* _DATA RECORDS_
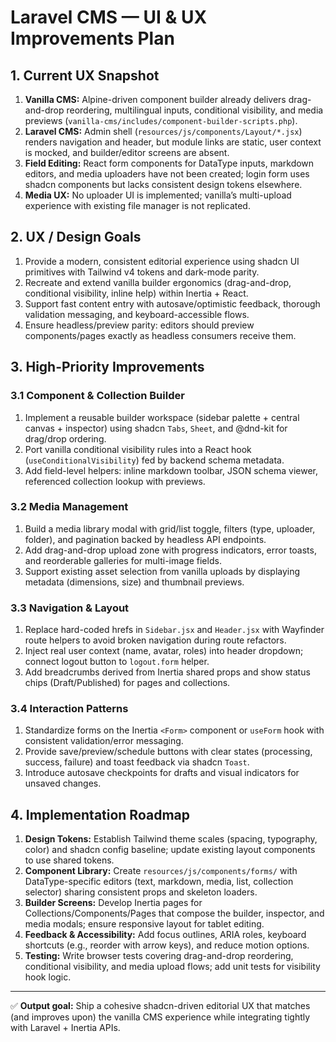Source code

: # Laravel CMS — UI & UX Improvements Plan

## 1. Current UX Snapshot
1. **Vanilla CMS:** Alpine-driven component builder already delivers drag-and-drop reordering, multilingual inputs, conditional visibility, and media previews (`vanilla-cms/includes/component-builder-scripts.php`).
2. **Laravel CMS:** Admin shell (`resources/js/components/Layout/*.jsx`) renders navigation and header, but module links are static, user context is mocked, and builder/editor screens are absent.
3. **Field Editing:** React form components for DataType inputs, markdown editors, and media uploaders have not been created; login form uses shadcn components but lacks consistent design tokens elsewhere.
4. **Media UX:** No uploader UI is implemented; vanilla’s multi-upload experience with existing file manager is not replicated.

## 2. UX / Design Goals
1. Provide a modern, consistent editorial experience using shadcn UI primitives with Tailwind v4 tokens and dark-mode parity.
2. Recreate and extend vanilla builder ergonomics (drag-and-drop, conditional visibility, inline help) within Inertia + React.
3. Support fast content entry with autosave/optimistic feedback, thorough validation messaging, and keyboard-accessible flows.
4. Ensure headless/preview parity: editors should preview components/pages exactly as headless consumers receive them.

## 3. High-Priority Improvements
### 3.1 Component & Collection Builder
1. Implement a reusable builder workspace (sidebar palette + central canvas + inspector) using shadcn `Tabs`, `Sheet`, and @dnd-kit for drag/drop ordering.
2. Port vanilla conditional visibility rules into a React hook (`useConditionalVisibility`) fed by backend schema metadata.
3. Add field-level helpers: inline markdown toolbar, JSON schema viewer, referenced collection lookup with previews.

### 3.2 Media Management
1. Build a media library modal with grid/list toggle, filters (type, uploader, folder), and pagination backed by headless API endpoints.
2. Add drag-and-drop upload zone with progress indicators, error toasts, and reorderable galleries for multi-image fields.
3. Support existing asset selection from vanilla uploads by displaying metadata (dimensions, size) and thumbnail previews.

### 3.3 Navigation & Layout
1. Replace hard-coded hrefs in `Sidebar.jsx` and `Header.jsx` with Wayfinder route helpers to avoid broken navigation during route refactors.
2. Inject real user context (name, avatar, roles) into header dropdown; connect logout button to `logout.form` helper.
3. Add breadcrumbs derived from Inertia shared props and show status chips (Draft/Published) for pages and collections.

### 3.4 Interaction Patterns
1. Standardize forms on the Inertia `<Form>` component or `useForm` hook with consistent validation/error messaging.
2. Provide save/preview/schedule buttons with clear states (processing, success, failure) and toast feedback via shadcn `Toast`.
3. Introduce autosave checkpoints for drafts and visual indicators for unsaved changes.

## 4. Implementation Roadmap
1. **Design Tokens:** Establish Tailwind theme scales (spacing, typography, color) and shadcn config baseline; update existing layout components to use shared tokens.
2. **Component Library:** Create `resources/js/components/forms/` with DataType-specific editors (text, markdown, media, list, collection selector) sharing consistent props and skeleton loaders.
3. **Builder Screens:** Develop Inertia pages for Collections/Components/Pages that compose the builder, inspector, and media modals; ensure responsive layout for tablet editing.
4. **Feedback & Accessibility:** Add focus outlines, ARIA roles, keyboard shortcuts (e.g., reorder with arrow keys), and reduce motion options.
5. **Testing:** Write browser tests covering drag-and-drop reordering, conditional visibility, and media upload flows; add unit tests for visibility hook logic.

---

✅ **Output goal:** Ship a cohesive shadcn-driven editorial UX that matches (and improves upon) the vanilla CMS experience while integrating tightly with Laravel + Inertia APIs.
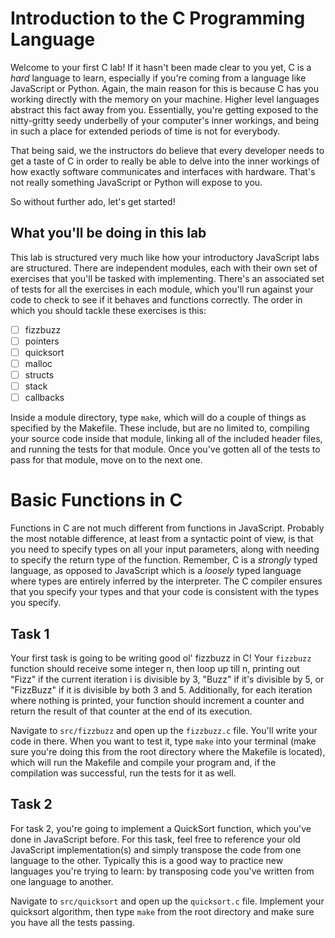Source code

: # Introduction to the C Programming Language

Welcome to your first C lab! If it hasn't been made clear to you yet, C is a _hard_ language to learn, especially if you're coming from a language like JavaScript or Python. Again, the main reason for this is because C has you working directly with the memory on your machine. Higher level languages abstract this fact away from you. Essentially, you're getting exposed to the nitty-gritty seedy underbelly of your computer's inner workings, and being in such a place for extended periods of time is not for everybody. 

That being said, we the instructors do believe that every developer needs to get a taste of C in order to really be able to delve into the inner workings of how exactly software communicates and interfaces with hardware. That's not really something JavaScript or Python will expose to you.

So without further ado, let's get started!

## What you'll be doing in this lab

This lab is structured very much like how your introductory JavaScript labs are structured. There are independent modules, each with their own set of exercises that you'll be tasked with implementing. There's an associated set of tests for all the exercises in each module, which you'll run against your code to check to see if it behaves and functions correctly. The order in which you should tackle these exercises is this:

  -[ ] fizzbuzz
  -[ ] pointers
  -[ ] quicksort
  -[ ] malloc
  -[ ] structs
  -[ ] stack
  -[ ] callbacks

Inside a module directory, type `make`, which will do a couple of things as specified by the Makefile. These include, but are no limited to, compiling your source code inside that module, linking all of the included header files, and running the tests for that module. Once you've gotten all of the tests to pass for that module, move on to the next one. 

# Basic Functions in C

Functions in C are not much different from functions in JavaScript. Probably the most notable difference, at least from a syntactic point of view, is that you need to specify types on all your input parameters, along with needing to specify the return type of the function. Remember, C is a _strongly_ typed language, as opposed to JavaScript which is a _loosely_ typed language where types are entirely inferred by the interpreter. The C compiler ensures that you specify your types and that your code is consistent with the types you specify. 

## Task 1

Your first task is going to be writing good ol' fizzbuzz in C! Your `fizzbuzz` function should receive some integer n, then loop up till n, printing out "Fizz" if the current iteration i is divisible by 3, "Buzz" if it's divisible by 5, or "FizzBuzz" if it is divisible by both 3 and 5. Additionally, for each iteration where nothing is printed, your function should increment a counter and return the result of that counter at the end of its execution. 

Navigate to `src/fizzbuzz` and open up the `fizzbuzz.c` file. You'll write your code in there. When you want to test it, type `make` into your terminal (make sure you're doing this from the root directory where the Makefile is located), which will run the Makefile and compile your program and, if the compilation was successful, run the tests for it as well. 

## Task 2

For task 2, you're going to implement a QuickSort function, which you've done in JavaScript before. For this task, feel free to reference your old JavaScript implementation(s) and simply transpose the code from one language to the other. Typically this is a good way to practice new languages you're trying to learn: by transposing code you've written from one language to another. 

Navigate to `src/quicksort` and open up the `quicksort.c` file. Implement your quicksort algorithm, then type `make` from the root directory and make sure you have all the tests passing.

* _PROBLEM STATEMENT_
Transcribe every entry above exactly as it stands, but skip the images.

* _RESPONSE TO THIS TASK_
Source code

: # Laravel CMS — UI & UX Improvements Plan

## 1. Current UX Snapshot
1. **Vanilla CMS:** Alpine-driven component builder already delivers drag-and-drop reordering, multilingual inputs, conditional visibility, and media previews (`vanilla-cms/includes/component-builder-scripts.php`).
2. **Laravel CMS:** Admin shell (`resources/js/components/Layout/*.jsx`) renders navigation and header, but module links are static, user context is mocked, and builder/editor screens are absent.
3. **Field Editing:** React form components for DataType inputs, markdown editors, and media uploaders have not been created; login form uses shadcn components but lacks consistent design tokens elsewhere.
4. **Media UX:** No uploader UI is implemented; vanilla’s multi-upload experience with existing file manager is not replicated.

## 2. UX / Design Goals
1. Provide a modern, consistent editorial experience using shadcn UI primitives with Tailwind v4 tokens and dark-mode parity.
2. Recreate and extend vanilla builder ergonomics (drag-and-drop, conditional visibility, inline help) within Inertia + React.
3. Support fast content entry with autosave/optimistic feedback, thorough validation messaging, and keyboard-accessible flows.
4. Ensure headless/preview parity: editors should preview components/pages exactly as headless consumers receive them.

## 3. High-Priority Improvements
### 3.1 Component & Collection Builder
1. Implement a reusable builder workspace (sidebar palette + central canvas + inspector) using shadcn `Tabs`, `Sheet`, and @dnd-kit for drag/drop ordering.
2. Port vanilla conditional visibility rules into a React hook (`useConditionalVisibility`) fed by backend schema metadata.
3. Add field-level helpers: inline markdown toolbar, JSON schema viewer, referenced collection lookup with previews.

### 3.2 Media Management
1. Build a media library modal with grid/list toggle, filters (type, uploader, folder), and pagination backed by headless API endpoints.
2. Add drag-and-drop upload zone with progress indicators, error toasts, and reorderable galleries for multi-image fields.
3. Support existing asset selection from vanilla uploads by displaying metadata (dimensions, size) and thumbnail previews.

### 3.3 Navigation & Layout
1. Replace hard-coded hrefs in `Sidebar.jsx` and `Header.jsx` with Wayfinder route helpers to avoid broken navigation during route refactors.
2. Inject real user context (name, avatar, roles) into header dropdown; connect logout button to `logout.form` helper.
3. Add breadcrumbs derived from Inertia shared props and show status chips (Draft/Published) for pages and collections.

### 3.4 Interaction Patterns
1. Standardize forms on the Inertia `<Form>` component or `useForm` hook with consistent validation/error messaging.
2. Provide save/preview/schedule buttons with clear states (processing, success, failure) and toast feedback via shadcn `Toast`.
3. Introduce autosave checkpoints for drafts and visual indicators for unsaved changes.

## 4. Implementation Roadmap
1. **Design Tokens:** Establish Tailwind theme scales (spacing, typography, color) and shadcn config baseline; update existing layout components to use shared tokens.
2. **Component Library:** Create `resources/js/components/forms/` with DataType-specific editors (text, markdown, media, list, collection selector) sharing consistent props and skeleton loaders.
3. **Builder Screens:** Develop Inertia pages for Collections/Components/Pages that compose the builder, inspector, and media modals; ensure responsive layout for tablet editing.
4. **Feedback & Accessibility:** Add focus outlines, ARIA roles, keyboard shortcuts (e.g., reorder with arrow keys), and reduce motion options.
5. **Testing:** Write browser tests covering drag-and-drop reordering, conditional visibility, and media upload flows; add unit tests for visibility hook logic.

---

✅ **Output goal:** Ship a cohesive shadcn-driven editorial UX that matches (and improves upon) the vanilla CMS experience while integrating tightly with Laravel + Inertia APIs.
Source code

: # Introduction to the C Programming Language

Welcome to your first C lab! If it hasn't been made clear to you yet, C is a _hard_ language to learn, especially if you're coming from a language like JavaScript or Python. Again, the main reason for this is because C has you working directly with the memory on your machine. Higher level languages abstract this fact away from you. Essentially, you're getting exposed to the nitty-gritty seedy underbelly of your computer's inner workings, and being in such a place for extended periods of time is not for everybody. 

That being said, we the instructors do believe that every developer needs to get a taste of C in order to really be able to delve into the inner workings of how exactly software communicates and interfaces with hardware. That's not really something JavaScript or Python will expose to you.

So without further ado, let's get started!

## What you'll be doing in this lab

This lab is structured very much like how your introductory JavaScript labs are structured. There are independent modules, each with their own set of exercises that you'll be tasked with implementing. There's an associated set of tests for all the exercises in each module, which you'll run against your code to check to see if it behaves and functions correctly. The order in which you should tackle these exercises is this:

  -[ ] fizzbuzz
  -[ ] pointers
  -[ ] quicksort
  -[ ] malloc
  -[ ] structs
  -[ ] stack
  -[ ] callbacks

Inside a module directory, type `make`, which will do a couple of things as specified by the Makefile. These include, but are no limited to, compiling your source code inside that module, linking all of the included header files, and running the tests for that module. Once you've gotten all of the tests to pass for that module, move on to the next one. 

# Basic Functions in C

Functions in C are not much different from functions in JavaScript. Probably the most notable difference, at least from a syntactic point of view, is that you need to specify types on all your input parameters, along with needing to specify the return type of the function. Remember, C is a _strongly_ typed language, as opposed to JavaScript which is a _loosely_ typed language where types are entirely inferred by the interpreter. The C compiler ensures that you specify your types and that your code is consistent with the types you specify. 

## Task 1

Your first task is going to be writing good ol' fizzbuzz in C! Your `fizzbuzz` function should receive some integer n, then loop up till n, printing out "Fizz" if the current iteration i is divisible by 3, "Buzz" if it's divisible by 5, or "FizzBuzz" if it is divisible by both 3 and 5. Additionally, for each iteration where nothing is printed, your function should increment a counter and return the result of that counter at the end of its execution. 

Navigate to `src/fizzbuzz` and open up the `fizzbuzz.c` file. You'll write your code in there. When you want to test it, type `make` into your terminal (make sure you're doing this from the root directory where the Makefile is located), which will run the Makefile and compile your program and, if the compilation was successful, run the tests for it as well. 

## Task 2

For task 2, you're going to implement a QuickSort function, which you've done in JavaScript before. For this task, feel free to reference your old JavaScript implementation(s) and simply transpose the code from one language to the other. Typically this is a good way to practice new languages you're trying to learn: by transposing code you've written from one language to another. 

Navigate to `src/quicksort` and open up the `quicksort.c` file. Implement your quicksort algorithm, then type `make` from the root directory and make sure you have all the tests passing.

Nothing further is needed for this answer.